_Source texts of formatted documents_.
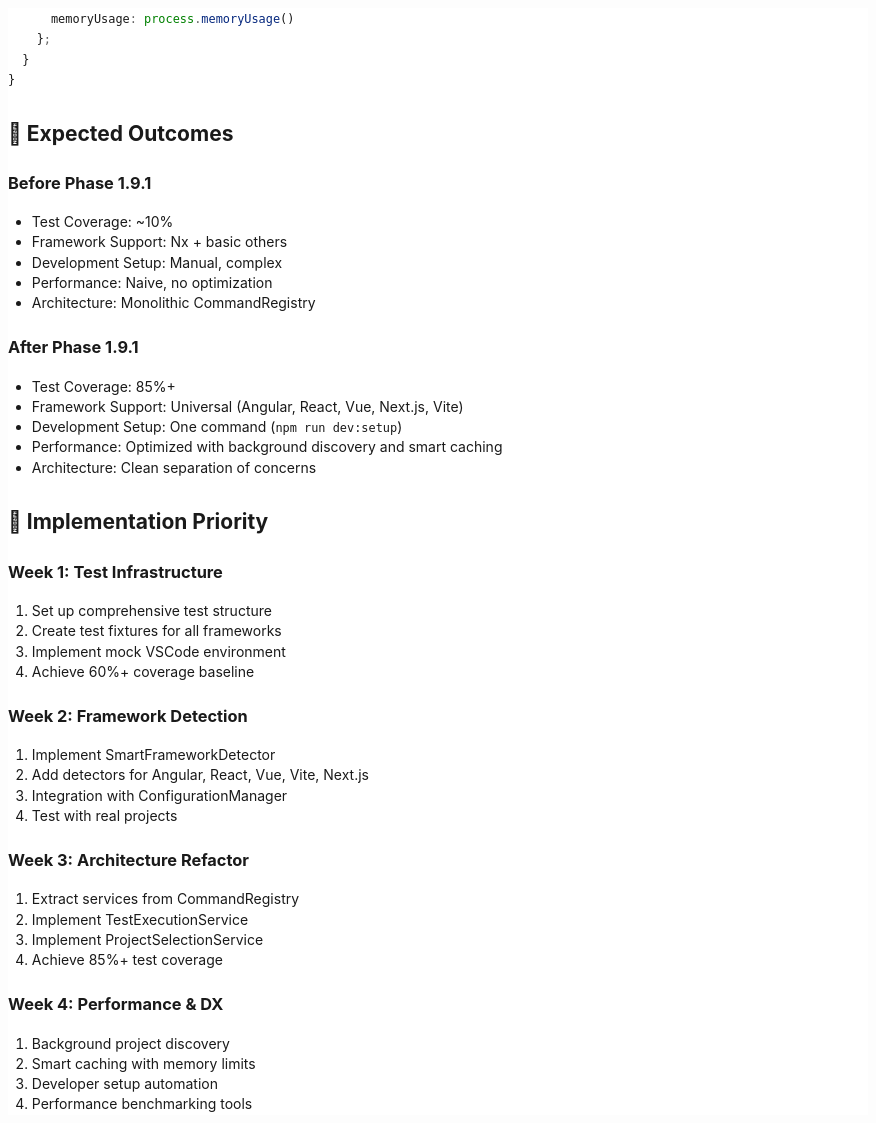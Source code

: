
```typescript
      memoryUsage: process.memoryUsage()
    };
  }
}
```

## 🎯 **Expected Outcomes**

### **Before Phase 1.9.1**
- Test Coverage: ~10%
- Framework Support: Nx + basic others
- Development Setup: Manual, complex
- Performance: Naive, no optimization
- Architecture: Monolithic CommandRegistry

### **After Phase 1.9.1**  
- Test Coverage: 85%+
- Framework Support: Universal (Angular, React, Vue, Next.js, Vite)
- Development Setup: One command (`npm run dev:setup`)
- Performance: Optimized with background discovery and smart caching
- Architecture: Clean separation of concerns

## 🚀 **Implementation Priority**

### **Week 1: Test Infrastructure**
1. Set up comprehensive test structure
2. Create test fixtures for all frameworks
3. Implement mock VSCode environment
4. Achieve 60%+ coverage baseline

### **Week 2: Framework Detection**
1. Implement SmartFrameworkDetector
2. Add detectors for Angular, React, Vue, Vite, Next.js
3. Integration with ConfigurationManager
4. Test with real projects

### **Week 3: Architecture Refactor**
1. Extract services from CommandRegistry
2. Implement TestExecutionService
3. Implement ProjectSelectionService  
4. Achieve 85%+ test coverage

### **Week 4: Performance & DX**
1. Background project discovery
2. Smart caching with memory limits
3. Developer setup automation
4. Performance benchmarking tools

_Exercise_. Check each line in the records above for the word "Performance". Return those that have it.

_Solution to this exercise_.
- Performance: Naive, no optimization
- Performance: Optimized with background discovery and smart caching
### **Week 4: Performance & DX**
4. Performance benchmarking tools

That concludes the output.